(Records drawn from a dataset)
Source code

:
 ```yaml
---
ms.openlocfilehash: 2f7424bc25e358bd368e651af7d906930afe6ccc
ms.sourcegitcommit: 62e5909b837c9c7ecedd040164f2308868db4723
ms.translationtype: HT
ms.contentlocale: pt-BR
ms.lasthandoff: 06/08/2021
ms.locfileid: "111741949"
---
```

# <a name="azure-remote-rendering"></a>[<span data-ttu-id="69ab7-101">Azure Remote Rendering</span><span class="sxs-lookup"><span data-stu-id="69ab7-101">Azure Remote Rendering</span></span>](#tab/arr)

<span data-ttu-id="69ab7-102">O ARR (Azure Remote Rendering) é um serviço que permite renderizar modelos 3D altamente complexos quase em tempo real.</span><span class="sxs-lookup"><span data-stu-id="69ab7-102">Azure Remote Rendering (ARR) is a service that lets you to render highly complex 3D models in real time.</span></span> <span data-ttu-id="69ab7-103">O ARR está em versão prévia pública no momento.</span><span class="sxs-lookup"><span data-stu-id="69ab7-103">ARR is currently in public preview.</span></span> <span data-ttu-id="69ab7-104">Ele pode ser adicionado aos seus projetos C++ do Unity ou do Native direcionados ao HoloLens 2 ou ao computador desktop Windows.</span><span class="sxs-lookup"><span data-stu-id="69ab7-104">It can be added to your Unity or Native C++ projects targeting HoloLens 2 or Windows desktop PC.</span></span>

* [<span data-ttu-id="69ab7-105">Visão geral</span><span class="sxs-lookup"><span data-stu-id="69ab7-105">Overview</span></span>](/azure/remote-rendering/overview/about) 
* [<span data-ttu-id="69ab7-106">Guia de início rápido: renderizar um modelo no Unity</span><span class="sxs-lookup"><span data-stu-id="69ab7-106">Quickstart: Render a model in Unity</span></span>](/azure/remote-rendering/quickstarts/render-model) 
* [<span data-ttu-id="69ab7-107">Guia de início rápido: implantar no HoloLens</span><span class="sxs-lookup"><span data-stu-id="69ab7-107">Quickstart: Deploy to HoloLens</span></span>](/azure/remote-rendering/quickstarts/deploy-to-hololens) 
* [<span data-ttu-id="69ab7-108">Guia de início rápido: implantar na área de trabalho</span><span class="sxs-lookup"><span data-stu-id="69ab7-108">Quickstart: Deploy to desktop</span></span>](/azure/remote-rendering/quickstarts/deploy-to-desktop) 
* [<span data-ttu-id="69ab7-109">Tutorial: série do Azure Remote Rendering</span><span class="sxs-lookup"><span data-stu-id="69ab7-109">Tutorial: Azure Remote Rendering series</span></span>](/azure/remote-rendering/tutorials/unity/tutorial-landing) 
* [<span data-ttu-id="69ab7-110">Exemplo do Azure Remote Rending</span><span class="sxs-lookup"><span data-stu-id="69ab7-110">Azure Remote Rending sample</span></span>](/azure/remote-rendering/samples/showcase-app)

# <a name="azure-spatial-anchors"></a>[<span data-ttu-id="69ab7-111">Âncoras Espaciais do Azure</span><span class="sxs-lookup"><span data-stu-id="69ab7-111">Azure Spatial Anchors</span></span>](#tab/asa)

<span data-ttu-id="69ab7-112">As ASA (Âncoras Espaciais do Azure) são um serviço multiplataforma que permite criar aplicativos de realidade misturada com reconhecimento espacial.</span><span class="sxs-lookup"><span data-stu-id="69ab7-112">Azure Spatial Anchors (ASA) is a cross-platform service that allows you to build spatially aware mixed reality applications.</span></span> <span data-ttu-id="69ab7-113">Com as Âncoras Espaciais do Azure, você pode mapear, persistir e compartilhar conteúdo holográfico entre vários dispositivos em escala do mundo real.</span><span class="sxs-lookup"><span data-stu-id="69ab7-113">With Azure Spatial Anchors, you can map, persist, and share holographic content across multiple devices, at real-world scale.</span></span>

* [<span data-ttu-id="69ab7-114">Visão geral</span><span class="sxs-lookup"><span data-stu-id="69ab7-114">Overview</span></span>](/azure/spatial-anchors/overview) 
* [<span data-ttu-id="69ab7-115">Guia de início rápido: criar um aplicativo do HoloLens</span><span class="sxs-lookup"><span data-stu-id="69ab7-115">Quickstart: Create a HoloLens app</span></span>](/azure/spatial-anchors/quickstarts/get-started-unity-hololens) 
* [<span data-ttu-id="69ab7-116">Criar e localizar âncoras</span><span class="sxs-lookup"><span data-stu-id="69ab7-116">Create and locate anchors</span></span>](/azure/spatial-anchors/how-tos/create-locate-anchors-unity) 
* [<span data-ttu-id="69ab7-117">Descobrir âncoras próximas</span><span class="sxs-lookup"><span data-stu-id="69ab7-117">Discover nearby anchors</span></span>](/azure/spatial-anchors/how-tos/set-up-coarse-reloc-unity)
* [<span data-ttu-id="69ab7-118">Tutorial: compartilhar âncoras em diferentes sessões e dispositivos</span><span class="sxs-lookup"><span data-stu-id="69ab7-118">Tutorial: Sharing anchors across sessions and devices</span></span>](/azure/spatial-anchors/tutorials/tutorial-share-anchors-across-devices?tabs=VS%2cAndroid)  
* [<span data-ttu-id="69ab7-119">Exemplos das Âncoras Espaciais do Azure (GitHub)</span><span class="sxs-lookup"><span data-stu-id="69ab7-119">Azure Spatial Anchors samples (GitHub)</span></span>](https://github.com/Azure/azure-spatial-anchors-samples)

# TASK OBJECTIVE:
Take from the entries every line that has the string "Overview".

# ANSWER BELOW:
* [<span data-ttu-id="69ab7-105">Visão geral</span><span class="sxs-lookup"><span data-stu-id="69ab7-105">Overview</span></span>](/azure/remote-rendering/overview/about) 
* [<span data-ttu-id="69ab7-114">Visão geral</span><span class="sxs-lookup"><span data-stu-id="69ab7-114">Overview</span></span>](/azure/spatial-anchors/overview) 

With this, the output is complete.